Qin Lanyue crouched near the bed. "He fought."

"Yes."

"Not long."

"No."

Shen Yan stepped to the wall near where Han Wei had been sitting before. A smear there, low and dragged. Someone had hit him or forced him sideways before hauling him up.

Not neat work.

Rushed.

'Good', Shen Yan thought. 'If they were rushed, they were afraid of delay.'

That meant the attackers in the lane had not been a separate problem.

They had been the outer hand.

A delay.

Or a retrieval team splitting targets.

He looked down.

Footprints in the wet spill.

Too many to read cleanly, but enough to show boots turning hard near the bed and then back toward the door.

Qin Lanyue touched two fingers to the blood nearest the bedframe. "Fresh."

"How fresh?"

She looked at the sheen, then the edges where the thin run had begun to tack. "Recent enough that if we'd come straight here, maybe."

Maybe.

The most irritating word in the language.

Shen Yan's jaw tightened by a degree.

He should have moved faster after the lane.

Should have assumed the obvious immediately.

Should have expected a broker with enough nerve to send street men after a fragment would not politely leave a live witness unattended.

Fine. Remember it once. Don't waste time admiring the mistake.

Qin Lanyue had gone to the torn bundle now, sorting through its contents with quick economical movements.

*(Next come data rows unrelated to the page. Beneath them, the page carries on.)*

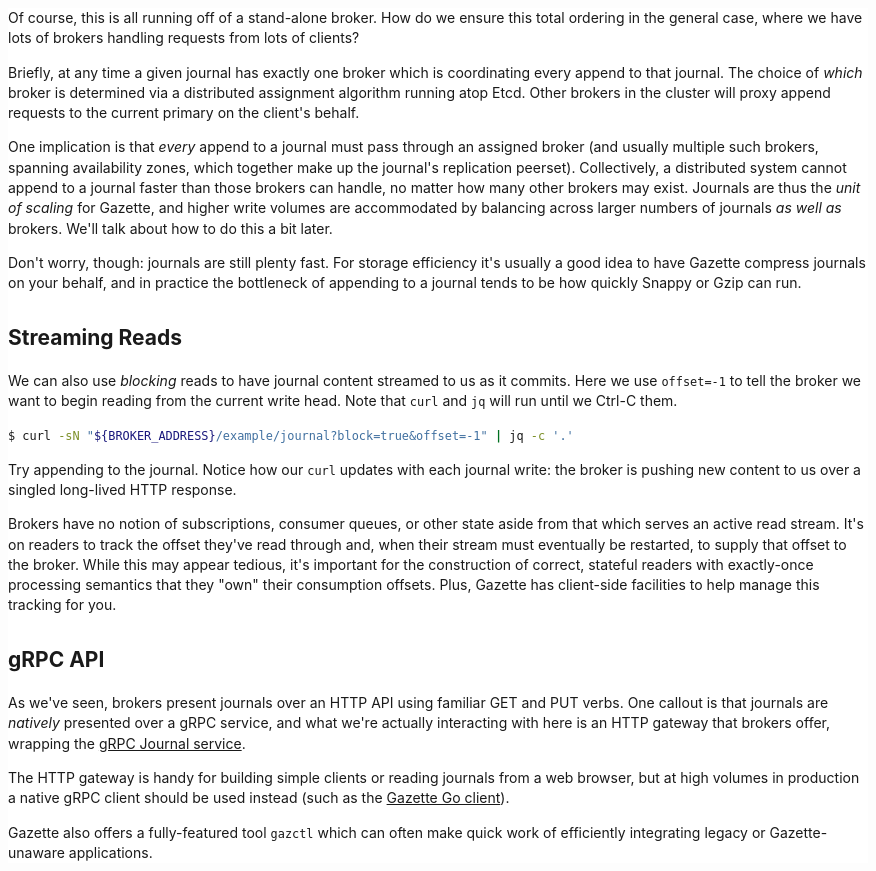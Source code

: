 Of course, this is all running off of a stand-alone broker. How do we ensure this total
ordering in the general case, where we have lots of brokers handling requests from lots
of clients?

Briefly, at any time a given journal has exactly one broker which is coordinating every
append to that journal. The choice of *which* broker is determined via a distributed
assignment algorithm running atop Etcd. Other brokers in the cluster will proxy append
requests to the current primary on the client's behalf.

One implication is that *every* append to a journal must pass through an assigned broker
(and usually multiple such brokers, spanning availability zones, which together make up
the journal's replication peerset). Collectively, a distributed system cannot append to
a journal faster than those brokers can handle, no matter how many other brokers may
exist. Journals are thus the *unit of scaling* for Gazette, and higher write volumes are
accommodated by balancing across larger numbers of journals *as well as* brokers. We'll
talk about how to do this a bit later.

Don't worry, though: journals are still plenty fast. For storage efficiency it's
usually a good idea to have Gazette compress journals on your behalf, and in practice
the bottleneck of appending to a journal tends to be how quickly Snappy or Gzip can run.

Streaming Reads
---------------

We can also use *blocking* reads to have journal content streamed to us as it commits.
Here we use `offset=-1` to tell the broker we want to begin reading from the current
write head. Note that `curl` and `jq` will run until we Ctrl-C them.
```bash
$ curl -sN "${BROKER_ADDRESS}/example/journal?block=true&offset=-1" | jq -c '.'
```

Try appending to the journal. Notice how our `curl` updates with each journal write:
the broker is pushing new content to us over a singled long-lived HTTP response.

Brokers have no notion of subscriptions, consumer queues, or other state aside from 
that which serves an active read stream. It's on readers to track the offset they've
read through and, when their stream must eventually be restarted, to supply that offset
to the broker. While this may appear tedious, it's important for the construction of
correct, stateful readers with exactly-once processing semantics that they "own" their
consumption offsets. Plus, Gazette has client-side facilities to help manage this
tracking for you.

gRPC API
--------

As we've seen, brokers present journals over an HTTP API using familiar GET and PUT
verbs. One callout is that journals are _natively_ presented over a gRPC service, and
what we're actually interacting with here is an HTTP gateway that brokers offer, wrapping
the [gRPC Journal service](../broker/protocol/protocol.proto#L535).

The HTTP gateway is handy for building simple clients or reading journals from a
web browser, but at high volumes in production a native gRPC client should be used
instead (such as the [Gazette Go client](https://godoc.org/github.com/gazette/core/broker/client)).

Gazette also offers a fully-featured tool `gazctl` which can often make quick work of
efficiently integrating legacy or Gazette-unaware applications.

"Nothing useful here," she said. "Just travel cloth, dry strips, two spare bindings."

"The dust is gone."

"Yes."

"And they took Han Wei alive."

She looked up. "You're sure?"

Shen Yan gestured toward the floor. "There's not enough blood for a body. Also no kill hesitation near the door."

She followed the line of his gaze, then nodded once. "Dragged?"

"At first. Then probably forced to walk."

"Can he?"

"With help, yes. Especially if threatened."

That much was obvious from the room itself.

Han Wei had been in bad shape, but not helpless.

Wounded men with one working arm and enough fear could still move very quickly when given proper reasons.

Qin Lanyue stood. "Then we still have a trail."

"Maybe."

"There's that word again."

"Yes," Shen Yan said, "and I continue to hate it."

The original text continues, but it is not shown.